Advanced Foreign Currency Valuation Configuration

Before you can execute the job for Advanced Foreign Currency Valuation, you must make individual settings in the customizing to ensure that the configuration meets your requirements.

The following video explains the key steps in the configuration and demonstrates a valuation run in the SAP system.

Define Rules for Advanced Foreign Currency Valuation

Valuation rules govern the entire process of Advanced Foreign Currency Valuation. SAP provides the following two standard rules:

  • SKDV - Key Date Foreign Currency Valuation
  • STDV - Time Depended Foreign Currency Valuation

The valuation method ALWAYS_VALUATE is assigned to rule SKDV by default.
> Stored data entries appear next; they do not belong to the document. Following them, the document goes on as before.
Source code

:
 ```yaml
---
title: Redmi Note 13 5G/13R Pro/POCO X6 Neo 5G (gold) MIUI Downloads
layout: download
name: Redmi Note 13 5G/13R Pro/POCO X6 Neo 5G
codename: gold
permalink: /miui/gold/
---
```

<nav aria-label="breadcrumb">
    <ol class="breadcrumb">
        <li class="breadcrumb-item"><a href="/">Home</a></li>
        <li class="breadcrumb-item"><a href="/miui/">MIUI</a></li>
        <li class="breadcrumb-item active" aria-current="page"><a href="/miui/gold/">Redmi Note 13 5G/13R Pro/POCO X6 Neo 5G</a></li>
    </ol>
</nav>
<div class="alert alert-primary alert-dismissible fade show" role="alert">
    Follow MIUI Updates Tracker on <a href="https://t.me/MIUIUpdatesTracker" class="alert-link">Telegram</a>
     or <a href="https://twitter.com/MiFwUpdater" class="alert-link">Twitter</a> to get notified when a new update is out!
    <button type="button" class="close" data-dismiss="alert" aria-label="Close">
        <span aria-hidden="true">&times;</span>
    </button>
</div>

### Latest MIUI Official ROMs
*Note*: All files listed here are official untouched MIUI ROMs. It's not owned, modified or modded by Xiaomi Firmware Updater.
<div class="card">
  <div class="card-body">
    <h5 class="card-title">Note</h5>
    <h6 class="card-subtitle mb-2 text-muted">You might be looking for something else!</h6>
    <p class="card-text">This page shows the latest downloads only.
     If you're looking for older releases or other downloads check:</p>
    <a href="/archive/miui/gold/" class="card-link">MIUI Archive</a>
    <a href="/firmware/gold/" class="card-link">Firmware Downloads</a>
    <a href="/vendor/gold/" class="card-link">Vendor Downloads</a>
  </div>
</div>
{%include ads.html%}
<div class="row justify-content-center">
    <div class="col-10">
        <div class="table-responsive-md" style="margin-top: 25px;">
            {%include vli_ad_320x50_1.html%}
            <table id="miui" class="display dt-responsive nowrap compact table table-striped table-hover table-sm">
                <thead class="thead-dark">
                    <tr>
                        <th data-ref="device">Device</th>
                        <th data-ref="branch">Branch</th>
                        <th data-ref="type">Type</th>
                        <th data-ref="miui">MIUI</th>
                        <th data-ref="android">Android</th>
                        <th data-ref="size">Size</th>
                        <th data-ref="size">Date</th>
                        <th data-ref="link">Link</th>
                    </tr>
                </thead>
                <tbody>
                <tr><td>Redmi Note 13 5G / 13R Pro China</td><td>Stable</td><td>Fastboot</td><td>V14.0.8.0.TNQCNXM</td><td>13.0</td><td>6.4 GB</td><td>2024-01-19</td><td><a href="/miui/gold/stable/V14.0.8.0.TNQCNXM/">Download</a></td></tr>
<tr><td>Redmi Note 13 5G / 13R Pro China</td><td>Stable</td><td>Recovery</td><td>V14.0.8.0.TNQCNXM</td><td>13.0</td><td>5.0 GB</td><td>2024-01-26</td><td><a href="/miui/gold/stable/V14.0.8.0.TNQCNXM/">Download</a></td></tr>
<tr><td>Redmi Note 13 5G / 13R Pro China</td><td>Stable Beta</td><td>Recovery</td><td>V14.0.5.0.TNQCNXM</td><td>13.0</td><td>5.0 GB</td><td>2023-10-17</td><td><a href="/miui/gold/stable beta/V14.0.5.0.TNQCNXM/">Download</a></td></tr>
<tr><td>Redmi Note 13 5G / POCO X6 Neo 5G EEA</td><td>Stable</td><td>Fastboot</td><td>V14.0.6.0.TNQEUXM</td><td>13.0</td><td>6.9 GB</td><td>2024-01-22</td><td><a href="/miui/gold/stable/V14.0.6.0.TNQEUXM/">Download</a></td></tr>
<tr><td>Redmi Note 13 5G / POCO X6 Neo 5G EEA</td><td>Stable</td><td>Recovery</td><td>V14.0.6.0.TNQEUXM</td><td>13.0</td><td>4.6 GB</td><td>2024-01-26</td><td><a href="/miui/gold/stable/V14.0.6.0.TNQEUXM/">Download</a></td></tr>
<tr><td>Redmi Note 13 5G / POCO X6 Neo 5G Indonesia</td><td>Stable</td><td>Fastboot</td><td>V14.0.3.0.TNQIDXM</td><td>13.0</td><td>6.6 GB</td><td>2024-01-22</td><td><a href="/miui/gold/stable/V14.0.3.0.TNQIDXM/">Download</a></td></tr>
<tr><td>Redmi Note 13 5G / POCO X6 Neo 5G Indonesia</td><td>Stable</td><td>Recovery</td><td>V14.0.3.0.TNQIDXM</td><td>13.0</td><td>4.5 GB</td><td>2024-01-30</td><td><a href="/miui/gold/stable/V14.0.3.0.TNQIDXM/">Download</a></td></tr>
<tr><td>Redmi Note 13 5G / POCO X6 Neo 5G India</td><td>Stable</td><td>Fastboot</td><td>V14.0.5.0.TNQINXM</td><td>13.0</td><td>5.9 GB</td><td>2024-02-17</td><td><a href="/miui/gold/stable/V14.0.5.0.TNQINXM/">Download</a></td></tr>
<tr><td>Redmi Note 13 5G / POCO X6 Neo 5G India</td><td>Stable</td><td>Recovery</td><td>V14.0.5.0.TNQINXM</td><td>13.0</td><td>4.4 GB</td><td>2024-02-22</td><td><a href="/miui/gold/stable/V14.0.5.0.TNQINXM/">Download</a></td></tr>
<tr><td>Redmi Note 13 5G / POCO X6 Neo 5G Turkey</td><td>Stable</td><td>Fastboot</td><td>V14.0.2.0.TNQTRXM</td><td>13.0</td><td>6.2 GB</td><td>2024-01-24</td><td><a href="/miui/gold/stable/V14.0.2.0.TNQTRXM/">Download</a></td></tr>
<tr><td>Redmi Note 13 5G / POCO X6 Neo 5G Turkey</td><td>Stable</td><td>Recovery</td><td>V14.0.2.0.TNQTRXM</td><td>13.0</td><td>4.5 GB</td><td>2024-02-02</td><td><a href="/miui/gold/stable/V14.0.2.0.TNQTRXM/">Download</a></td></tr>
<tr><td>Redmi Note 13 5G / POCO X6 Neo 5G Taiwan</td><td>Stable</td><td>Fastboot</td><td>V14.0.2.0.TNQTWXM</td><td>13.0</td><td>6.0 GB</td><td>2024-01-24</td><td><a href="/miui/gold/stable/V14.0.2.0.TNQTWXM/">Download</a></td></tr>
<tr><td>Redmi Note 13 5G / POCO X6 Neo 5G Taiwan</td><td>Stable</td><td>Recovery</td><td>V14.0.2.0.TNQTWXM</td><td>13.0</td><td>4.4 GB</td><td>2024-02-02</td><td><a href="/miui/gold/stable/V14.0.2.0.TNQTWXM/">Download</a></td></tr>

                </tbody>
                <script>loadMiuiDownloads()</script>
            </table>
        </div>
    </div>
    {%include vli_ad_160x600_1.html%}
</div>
The rule STDV enables you to use a combination of the valuation methods ALWAYS_VALUATE and STRICTLY_LOWEST_VALUE for valuating the selected items, depending on their remaining term according to the German Accounting Modernization Act.

Both valuation rules use the exchange rate type M (average rate) for the currency conversion.

You can also use and change the delivered rules and settings.

This graphic is displaying the valuation posting logic over multiple key dates for the valuation methods lowest value principle and strictly lowest value principle.

The valuation method contains the valuation approach that is used for carrying out a foreign currency valuation as part of the closing operations.

The preceding figure shows an example of the valuation delta postings that results when the value of an open item changes from period to period. This depends on whether the lowest principle or the strictly lowest value principle method is selected.

You can find a list of all available valuation methods and examples of valuations here: Valuation Rules and Examples of Valuations | SAP Help Portal

A screenshot from SAP's Manage Global Hierarchies interface highlighting the Semantic Tag feature. The Semantic Tag column showing attributes for accounts like Liability and Equity and Monetary Item.

By using semantic tags to tag accounts and account ranges in the financial statement version, you don't have to select accounts manually in the configuration. When you've assigned a tag to a valuation rule, the tagged accounts are considered by the valuation job. If new accounts are created within a range that you've already tagged, these new accounts are automatically tagged and thus selected.

For the selection of G/L accounts by using semantic tags, the corresponding financial statement version must be assigned to its accounting principle. You can find this setting in customizing under Financial AccountingGeneral Ledger AccountingG/L AccountsFinancial Statement VersionsAssign Financial Statement Versions to Accounting Principles.

To carry out advanced foreign currency valuations enter the following G/L accounts in the account determination of your valuation rule:

  • FX Gain/Loss Realized Accounts:

    Realized gains/losses are only posted to these accounts after clearing has been executed and adjustments in the foreign currency have to be posted.

  • FX Gain/Loss Unrealized Accounts:

    G/L accounts for unrealized gains/losses based on the result of the advanced foreign currency valuation run.